その6

柔構造(側面の防振)

初稿 090214
(その5を二つに分割しました)


さて、口径65ミリ、ダクト長52ミリという設計は、板厚が薄くても内圧が低い設計であることを同時に物語っています。

ハーベスは箱鳴りを利用したスピーカだと思われがちですが、それは正鵠を射ていません。最低域はきちんと延びていて、エアもよくだします。箱なりでエアが出るということは絶対にありませんから、箱の振動はよくコントロールされているんです。そして無理のない低音の延ばし方が抜群のリズム感を生み出しています。

ハーベスの箱が薄いのは、全体を柔構造にしたい、とりわけウーファのリアクションをコーン紙に返したくないというハーウッドの意志でしょう。




さて、ハーベスの箱は全6面同じ合板を使っていると思われますが、バフル面をのぞいた5面が黄色いスポンジで覆われています。

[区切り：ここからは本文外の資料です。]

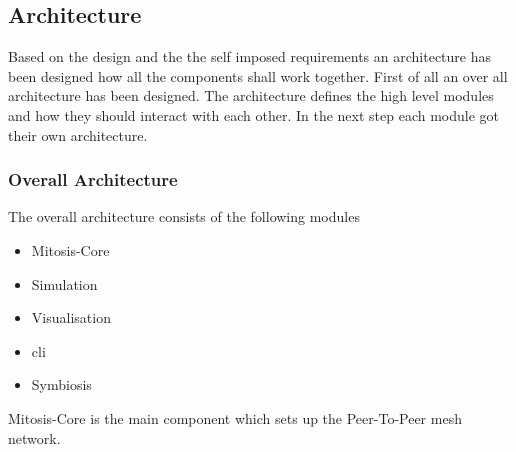 \subsection{Architecture}
Based on the design and the the self imposed requirements an architecture has been designed how all the components shall work together.
First of all an over all architecture has been designed. The architecture defines the high level modules and how they should interact with each other. 
In the next step each module got their own architecture.

\subsubsection{Overall Architecture}
The overall architecture consists of the following modules
\begin{itemize}
    \item Mitosis-Core
    \item Simulation
    \item Visualisation
    \item \gls{cli}
    \item Symbiosis
\end{itemize}

Mitosis-Core is the main component which sets up the Peer-To-Peer mesh network.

これはポリウレタン製の吸音用スポンジで、スピーカ専用品です。最初は白っぽいんですが、年月を経ると黄色くなります。

ボリウレタンは紫外線と水分があると加水分解してボロボロになります。ハーベスのグリルやJBLのエッジがボロボロになるのはそのせいです。しかし箱の内部は紫外線が入らないので、変色はしますが、ボロボロにはなりません。

吸音材の王様はグラスウールですが、鳴りのよいスピーカを作るときはポリウレタンもよくつかわれます。なので両者は吸音材の双璧といえます。最近はポリエステルの綿もつかわれますが、かないまるは好きではありません。サワサワと独特のひずみ音が乗るからです (まあ使い方によりますが)。

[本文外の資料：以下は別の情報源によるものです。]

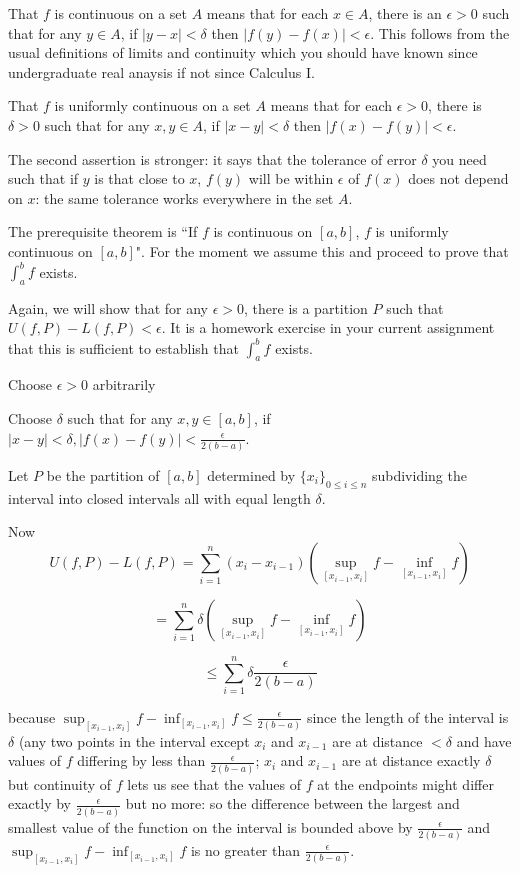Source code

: \documentclass[12pt]{article}
\begin{document}
That $f$ is continuous on a set $A$ means that for each $x \in A$, there is an $\epsilon>0$ such that for any $y \in A$,
if $|y-x|<\delta$ then $|f(y)-f(x)|<\epsilon$.  This follows from the usual definitions of limits and continuity which you should have known since undergraduate real anaysis if not since Calculus I.

That $f$ is uniformly continuous on a set $A$ means that for each $\epsilon >0$, there is $\delta>0$ such that for any $x,y \in A$,
if $|x-y|<\delta$ then $|f(x)-f(y)|<\epsilon$.

The second assertion is stronger:  it says that the tolerance of error $\delta$ you need such that if $y$ is that close to $x$,
$f(y)$ will be within $\epsilon$ of $f(x)$ does not depend on $x$:  the same tolerance works everywhere in the set $A$.

The prerequisite theorem is ``If $f$ is continuous on $[a,b]$, $f$ is uniformly continuous on $[a,b]$".  For the moment we assume
this and proceed to prove that $\int_a^b f$ exists.

Again, we will show that for any $\epsilon > 0$, there is a partition $P$ such that $U(f,P) - L(f,P)<\epsilon$.  It is a homework exercise in your current assignment that this is sufficient to
establish that $\int_a^b f$ exists.

Choose $\epsilon >0$ arbitrarily

Choose $\delta$ such that for any $x,y \in [a,b]$, if $|x-y|<\delta, |f(x)-f(y)|< \frac\epsilon{2(b-a)}$.

Let $P$ be the partition of $[a,b]$ determined by $\{x_i\}_{0 \leq i \leq n}$ subdividing the interval into closed intervals all with equal length $\delta$.

Now $$U(f,P) - L(f,P) = \sum_{i=1}^n (x_i-x_{i-1})(\sup_{[x_{i-1},x_i]}f -\inf_{[x_{i-1},x_i]}f)$$

$$= \sum_{i=1}^n \delta(\sup_{[x_{i-1},x_i]}f -\inf_{[x_{i-1},x_i]}f)$$

$$\leq \sum_{i=1}^n \delta \frac{\epsilon}{2(b-a)}$$

because $\sup_{[x_{i-1},x_i]}f -\inf_{[x_{i-1},x_i]}f \leq \frac{\epsilon}{2(b-a)}$ since the length of the interval is $\delta$
(any two points in the interval except $x_i$ and $x_{i-1}$ are at distance $<\delta$ and have values of $f$ differing by less than $\frac{\epsilon}{2(b-a)}$;  $x_i$ and $x_{i-1}$ are at distance exactly $\delta$ but continuity of $f$ lets us see that the values of $f$ at the endpoints might differ exactly by $\frac{\epsilon}{2(b-a)}$ but no more:  so the difference between the largest and smallest value
of the function on the interval is bounded above by $\frac{\epsilon}{2(b-a)}$ and $\sup_{[x_{i-1},x_i]}f -\inf_{[x_{i-1},x_i]}f$ is no greater than $\frac{\epsilon}{2(b-a)}$.
\end{document}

さらに注目してほしいのは、ウレタンのさらに内側。箱の板面にダンプ材が貼り付けてあることです。タッカが併用されていますが、接着されていて、フロントバフル以外の5面の振動をおさえています。



これは背面の蓋の裏側ですが、ターミナル部分以外は他の面と同様の処理をしてあります。つまりハーベスはフロントバフル以外は制振されているのです。

ハーベスモニター4の合板はおそらく6面とも同じと思われます。一セットしかないのでバラしてみることができませんが、まず間違いないでしょう。

スピーカエンジニアによれば、この合板は恐らくスピーカ専用品だろうということです。ソニーの場合も合板をスピーカ工場で自前で作っていたりしますが、音を支配する要素なので、結構気をつかっています。

ハーベスのものはハーウッドがBBCモニターを設計したときに作ったバーウッド仕様でしょう。恐らくこの板厚の音が好きで、同じ板を6面全部に使ったのだと思います。


・フロントバフルは鳴っても構わない

欧州にはフロントバフルやユニットは動いても構わないという考えがあります。動いても歪むわけではないので、音調さえ整えてあれば構わないという考えです。

日本では「フロントバフルはユニットのメカニカルアースでなければならない」という信仰があります。だれが流布したか知りませんが、もちろんそういう設計もあってよいと思いますが、それ以外を否定するのはまちがいです。

欧州ではユニットをゴムで止めものがあります。かないまるが会社で使っているB&W 801 MTX-S3は、ウーファをゴムブッシュを介してバフルに取り付けていて、ウーファのフレームはコーン紙の動きの反作用で常に動いています。

15年ほど前に欧州で大ヒットしたタンノイの低価格モデルもバフルは非常に弱くできていましたが、もすごくいい音がしました。

なぜか。

それはガチっと止めると、スピーカユニットのフレームの振動がバフルで反射して硬い音を作るからです。サスペンションのない車に乗りたいですか。ガチガチでいやでしょう。

もちろん圧倒的なマスと剛性で箱を造り、ユニットもガッチリしたフレームで造り、スピード感溢れる低音を出すものもあります。

しかしフレームをあまり丈夫にしないで、全体を柔構造にしても、作用・反作用で発生する振幅の周波数特性がチューニングされていれば、それでも全く構わないという考え方があるということは知っていた方がいいでしょう。

基本的に日本では、オピニオンリーダ達が頑丈・メカニカルアース信仰に偏っていたと思います (アンプ、プレーヤもしかりです)。なのでユーザも柔構造を一般に啓蒙されていないので受け付けない。設計する人間も、低価格の強度の低いモデルが、高額モデルよりよい柔構造であるがゆえに、むしろよい音を出すこともあるということに気付かない。

これは困ったもので、日本のオーディオ界はもう少し柔構造の良さを勉強したほうがいいと思います。ただし柔構造アンプを仕上げるには、ものすごいバランス感覚が要りますが。

スピーカを鳴らすのもそうです。柔構造スピーカはバフルが振動します。最低スパイクを使って床との接触を点接触にする必要があります。会社のB&Wは、同社指定のサウンドアンカという柔構造スパイクラックのうえに乗っています。

かないまるはハーベスを指定ラックに載せて使っています。



どうですか。足がすごく華奢でしょう。こさを丈夫な台に変えると恐ろしいことになります。ハーベスの良さが全く出なくなるんです。

柔構造は、柔らかく深みのある音を得るよい方法ですが、使い方は実は設計は簡単ではないと思います。